* Task brief *
Count how many lines of the data include the string "blob", then say that number and stop.

* Extracted records *

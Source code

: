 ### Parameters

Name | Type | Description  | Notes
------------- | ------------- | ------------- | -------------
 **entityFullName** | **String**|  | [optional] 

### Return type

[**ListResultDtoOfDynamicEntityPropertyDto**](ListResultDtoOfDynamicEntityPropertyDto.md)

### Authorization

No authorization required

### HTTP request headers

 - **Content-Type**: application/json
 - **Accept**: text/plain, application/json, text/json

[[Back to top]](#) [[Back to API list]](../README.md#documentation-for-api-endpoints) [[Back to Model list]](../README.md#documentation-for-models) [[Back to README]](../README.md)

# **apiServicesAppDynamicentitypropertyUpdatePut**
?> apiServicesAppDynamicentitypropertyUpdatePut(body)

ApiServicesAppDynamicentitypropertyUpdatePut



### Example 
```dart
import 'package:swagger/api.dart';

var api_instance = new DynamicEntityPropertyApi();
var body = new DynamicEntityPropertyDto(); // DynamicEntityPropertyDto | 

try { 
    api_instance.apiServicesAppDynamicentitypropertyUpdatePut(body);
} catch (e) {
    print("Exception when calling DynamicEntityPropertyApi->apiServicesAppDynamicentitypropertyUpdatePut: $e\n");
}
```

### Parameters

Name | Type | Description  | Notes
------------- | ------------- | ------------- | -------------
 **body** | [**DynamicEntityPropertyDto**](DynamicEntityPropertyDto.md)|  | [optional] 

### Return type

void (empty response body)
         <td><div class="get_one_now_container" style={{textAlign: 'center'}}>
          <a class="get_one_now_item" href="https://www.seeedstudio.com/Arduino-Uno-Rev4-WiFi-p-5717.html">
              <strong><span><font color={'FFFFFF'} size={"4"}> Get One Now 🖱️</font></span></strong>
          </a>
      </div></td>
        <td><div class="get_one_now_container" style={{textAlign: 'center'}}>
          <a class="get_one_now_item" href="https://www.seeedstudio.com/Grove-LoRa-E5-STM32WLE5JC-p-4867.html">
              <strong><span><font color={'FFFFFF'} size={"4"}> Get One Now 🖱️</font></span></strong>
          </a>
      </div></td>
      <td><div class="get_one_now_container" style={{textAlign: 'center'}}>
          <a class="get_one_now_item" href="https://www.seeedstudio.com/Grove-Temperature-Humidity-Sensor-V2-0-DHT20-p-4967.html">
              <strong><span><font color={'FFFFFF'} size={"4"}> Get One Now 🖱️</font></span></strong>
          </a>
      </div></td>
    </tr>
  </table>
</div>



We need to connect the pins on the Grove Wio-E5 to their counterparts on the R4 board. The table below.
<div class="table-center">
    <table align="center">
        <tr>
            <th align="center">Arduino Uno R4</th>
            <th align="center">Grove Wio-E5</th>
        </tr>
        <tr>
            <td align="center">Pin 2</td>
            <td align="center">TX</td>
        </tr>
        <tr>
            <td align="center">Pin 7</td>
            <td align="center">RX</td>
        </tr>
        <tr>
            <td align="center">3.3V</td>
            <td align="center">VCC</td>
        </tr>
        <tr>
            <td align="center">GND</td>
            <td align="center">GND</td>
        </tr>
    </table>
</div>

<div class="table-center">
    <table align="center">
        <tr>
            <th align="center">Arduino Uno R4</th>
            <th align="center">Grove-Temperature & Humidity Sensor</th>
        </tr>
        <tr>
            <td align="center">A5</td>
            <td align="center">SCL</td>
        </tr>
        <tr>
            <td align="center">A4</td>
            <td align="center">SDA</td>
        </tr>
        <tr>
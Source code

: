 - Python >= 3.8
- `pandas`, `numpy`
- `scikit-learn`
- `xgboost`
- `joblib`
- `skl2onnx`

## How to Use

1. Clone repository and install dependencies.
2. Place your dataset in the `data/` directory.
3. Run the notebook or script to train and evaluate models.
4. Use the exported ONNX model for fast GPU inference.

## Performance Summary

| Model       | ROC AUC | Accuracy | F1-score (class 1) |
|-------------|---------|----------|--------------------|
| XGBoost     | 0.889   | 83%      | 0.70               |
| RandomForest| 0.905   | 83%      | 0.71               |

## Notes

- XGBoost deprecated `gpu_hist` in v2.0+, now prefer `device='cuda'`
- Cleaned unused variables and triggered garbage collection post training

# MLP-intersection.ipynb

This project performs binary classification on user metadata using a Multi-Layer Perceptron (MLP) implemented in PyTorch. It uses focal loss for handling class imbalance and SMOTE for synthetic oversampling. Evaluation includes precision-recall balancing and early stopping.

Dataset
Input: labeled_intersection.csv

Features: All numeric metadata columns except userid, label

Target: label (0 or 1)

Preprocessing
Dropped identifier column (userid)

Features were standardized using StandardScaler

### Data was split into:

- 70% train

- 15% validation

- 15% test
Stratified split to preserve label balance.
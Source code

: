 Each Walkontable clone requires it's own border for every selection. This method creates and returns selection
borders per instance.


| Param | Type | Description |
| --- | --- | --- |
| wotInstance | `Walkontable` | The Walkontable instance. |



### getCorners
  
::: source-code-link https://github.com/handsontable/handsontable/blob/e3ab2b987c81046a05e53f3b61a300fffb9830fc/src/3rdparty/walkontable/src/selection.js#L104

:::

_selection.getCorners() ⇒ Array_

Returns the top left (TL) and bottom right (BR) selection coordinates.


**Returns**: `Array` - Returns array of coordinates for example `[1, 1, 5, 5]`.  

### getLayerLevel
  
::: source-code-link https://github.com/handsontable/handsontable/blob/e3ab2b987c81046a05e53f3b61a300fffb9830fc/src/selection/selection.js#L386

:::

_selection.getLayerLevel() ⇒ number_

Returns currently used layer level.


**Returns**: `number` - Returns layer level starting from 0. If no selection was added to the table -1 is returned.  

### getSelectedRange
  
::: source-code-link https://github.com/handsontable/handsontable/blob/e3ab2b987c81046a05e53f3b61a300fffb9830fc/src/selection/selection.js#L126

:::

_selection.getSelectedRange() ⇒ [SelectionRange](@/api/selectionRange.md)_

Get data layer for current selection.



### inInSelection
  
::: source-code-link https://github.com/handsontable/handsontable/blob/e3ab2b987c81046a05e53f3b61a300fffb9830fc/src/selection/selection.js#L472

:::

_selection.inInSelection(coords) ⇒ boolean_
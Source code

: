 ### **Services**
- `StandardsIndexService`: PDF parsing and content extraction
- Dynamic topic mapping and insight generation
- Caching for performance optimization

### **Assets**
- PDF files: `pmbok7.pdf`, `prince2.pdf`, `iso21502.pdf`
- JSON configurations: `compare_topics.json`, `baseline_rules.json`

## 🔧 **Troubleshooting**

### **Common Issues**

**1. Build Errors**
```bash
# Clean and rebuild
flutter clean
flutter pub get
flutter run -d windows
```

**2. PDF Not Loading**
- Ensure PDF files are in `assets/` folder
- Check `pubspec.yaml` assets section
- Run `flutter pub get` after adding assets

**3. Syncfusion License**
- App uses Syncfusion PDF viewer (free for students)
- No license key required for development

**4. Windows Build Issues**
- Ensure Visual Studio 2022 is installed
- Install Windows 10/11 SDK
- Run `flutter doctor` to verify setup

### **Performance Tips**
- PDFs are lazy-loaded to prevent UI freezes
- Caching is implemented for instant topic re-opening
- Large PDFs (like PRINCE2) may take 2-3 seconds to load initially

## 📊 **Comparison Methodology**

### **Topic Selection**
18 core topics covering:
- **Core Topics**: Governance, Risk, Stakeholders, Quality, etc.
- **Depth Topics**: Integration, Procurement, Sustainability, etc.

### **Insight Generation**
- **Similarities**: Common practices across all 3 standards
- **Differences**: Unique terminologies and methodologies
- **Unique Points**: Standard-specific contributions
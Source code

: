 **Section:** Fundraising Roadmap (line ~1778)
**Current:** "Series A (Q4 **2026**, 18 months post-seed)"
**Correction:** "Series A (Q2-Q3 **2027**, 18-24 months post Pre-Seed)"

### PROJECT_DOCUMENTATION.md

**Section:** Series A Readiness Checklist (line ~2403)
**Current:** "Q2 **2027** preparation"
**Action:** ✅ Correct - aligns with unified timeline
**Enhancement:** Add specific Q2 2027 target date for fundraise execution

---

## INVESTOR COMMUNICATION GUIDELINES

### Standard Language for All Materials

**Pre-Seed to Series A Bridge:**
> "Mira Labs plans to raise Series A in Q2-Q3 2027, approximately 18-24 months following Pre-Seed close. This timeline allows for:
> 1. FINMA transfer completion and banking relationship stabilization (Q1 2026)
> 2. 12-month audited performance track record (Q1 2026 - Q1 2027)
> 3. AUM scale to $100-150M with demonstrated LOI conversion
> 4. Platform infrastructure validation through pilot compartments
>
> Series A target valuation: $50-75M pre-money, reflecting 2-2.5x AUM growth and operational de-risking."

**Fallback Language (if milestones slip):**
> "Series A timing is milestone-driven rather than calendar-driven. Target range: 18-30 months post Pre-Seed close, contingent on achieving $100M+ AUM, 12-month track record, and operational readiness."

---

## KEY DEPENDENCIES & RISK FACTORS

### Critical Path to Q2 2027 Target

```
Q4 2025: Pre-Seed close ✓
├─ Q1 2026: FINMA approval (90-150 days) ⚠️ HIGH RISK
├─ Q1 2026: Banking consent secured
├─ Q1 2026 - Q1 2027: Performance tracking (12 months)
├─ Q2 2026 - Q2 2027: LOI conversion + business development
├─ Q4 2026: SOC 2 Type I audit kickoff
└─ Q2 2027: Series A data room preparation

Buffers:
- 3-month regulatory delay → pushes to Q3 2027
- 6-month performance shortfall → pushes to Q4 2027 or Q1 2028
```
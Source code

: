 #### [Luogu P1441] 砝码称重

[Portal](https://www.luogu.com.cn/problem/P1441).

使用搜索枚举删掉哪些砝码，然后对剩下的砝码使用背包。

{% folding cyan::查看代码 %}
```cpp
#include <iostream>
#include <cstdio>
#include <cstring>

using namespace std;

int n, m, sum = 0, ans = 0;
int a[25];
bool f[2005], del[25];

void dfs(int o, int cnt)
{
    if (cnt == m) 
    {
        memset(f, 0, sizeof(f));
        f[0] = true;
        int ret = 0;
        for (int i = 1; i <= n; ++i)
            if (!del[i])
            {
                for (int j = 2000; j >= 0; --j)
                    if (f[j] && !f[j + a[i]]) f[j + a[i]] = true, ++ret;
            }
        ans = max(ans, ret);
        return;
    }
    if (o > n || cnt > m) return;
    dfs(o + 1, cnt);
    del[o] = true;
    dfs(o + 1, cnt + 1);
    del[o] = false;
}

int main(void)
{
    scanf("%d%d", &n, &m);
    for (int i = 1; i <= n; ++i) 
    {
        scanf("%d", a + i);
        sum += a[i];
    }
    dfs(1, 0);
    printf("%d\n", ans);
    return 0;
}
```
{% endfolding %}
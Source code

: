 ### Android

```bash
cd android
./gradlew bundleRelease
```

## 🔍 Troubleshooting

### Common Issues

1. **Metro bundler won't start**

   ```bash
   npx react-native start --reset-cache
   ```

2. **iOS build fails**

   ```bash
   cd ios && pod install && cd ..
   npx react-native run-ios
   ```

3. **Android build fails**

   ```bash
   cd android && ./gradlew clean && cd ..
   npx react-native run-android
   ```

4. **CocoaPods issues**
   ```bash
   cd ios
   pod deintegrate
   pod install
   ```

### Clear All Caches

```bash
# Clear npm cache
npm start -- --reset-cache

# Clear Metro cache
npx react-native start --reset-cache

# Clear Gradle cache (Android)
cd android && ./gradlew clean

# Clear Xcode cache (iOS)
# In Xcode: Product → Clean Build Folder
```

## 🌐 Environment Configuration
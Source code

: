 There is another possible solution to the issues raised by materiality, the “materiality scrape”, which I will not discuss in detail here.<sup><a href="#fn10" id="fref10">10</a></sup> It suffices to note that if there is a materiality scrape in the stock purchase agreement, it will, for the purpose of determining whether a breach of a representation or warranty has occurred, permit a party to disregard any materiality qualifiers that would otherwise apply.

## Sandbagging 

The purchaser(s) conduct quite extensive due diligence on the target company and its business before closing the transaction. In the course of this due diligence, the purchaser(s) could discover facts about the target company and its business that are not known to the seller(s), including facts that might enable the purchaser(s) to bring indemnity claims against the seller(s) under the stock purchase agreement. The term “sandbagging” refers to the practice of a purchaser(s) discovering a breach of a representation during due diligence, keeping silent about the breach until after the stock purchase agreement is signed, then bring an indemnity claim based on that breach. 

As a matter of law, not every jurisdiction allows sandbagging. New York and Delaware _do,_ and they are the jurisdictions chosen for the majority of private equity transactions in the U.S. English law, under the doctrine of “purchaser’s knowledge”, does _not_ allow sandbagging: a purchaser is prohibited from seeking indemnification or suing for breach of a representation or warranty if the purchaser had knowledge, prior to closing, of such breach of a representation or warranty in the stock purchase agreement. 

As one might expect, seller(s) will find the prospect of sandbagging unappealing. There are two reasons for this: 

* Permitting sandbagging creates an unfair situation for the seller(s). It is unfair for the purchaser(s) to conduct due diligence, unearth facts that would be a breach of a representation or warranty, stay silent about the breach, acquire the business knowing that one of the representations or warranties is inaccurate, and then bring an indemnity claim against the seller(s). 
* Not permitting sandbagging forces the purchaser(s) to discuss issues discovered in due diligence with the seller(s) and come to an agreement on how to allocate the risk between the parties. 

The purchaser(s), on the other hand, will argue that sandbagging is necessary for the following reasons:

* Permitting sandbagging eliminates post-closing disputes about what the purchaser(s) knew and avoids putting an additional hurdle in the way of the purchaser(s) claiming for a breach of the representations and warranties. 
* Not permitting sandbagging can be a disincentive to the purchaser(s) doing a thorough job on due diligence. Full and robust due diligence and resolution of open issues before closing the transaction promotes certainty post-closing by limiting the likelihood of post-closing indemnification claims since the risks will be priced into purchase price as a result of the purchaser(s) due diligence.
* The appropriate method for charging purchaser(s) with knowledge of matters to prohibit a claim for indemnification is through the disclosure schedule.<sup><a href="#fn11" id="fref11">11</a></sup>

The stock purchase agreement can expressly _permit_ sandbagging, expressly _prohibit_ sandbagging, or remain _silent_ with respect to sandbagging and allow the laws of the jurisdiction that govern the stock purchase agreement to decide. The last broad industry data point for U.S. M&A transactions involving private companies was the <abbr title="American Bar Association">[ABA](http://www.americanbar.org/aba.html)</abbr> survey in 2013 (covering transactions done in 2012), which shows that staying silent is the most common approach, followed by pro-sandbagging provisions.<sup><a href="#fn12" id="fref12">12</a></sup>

* Exercise result *
4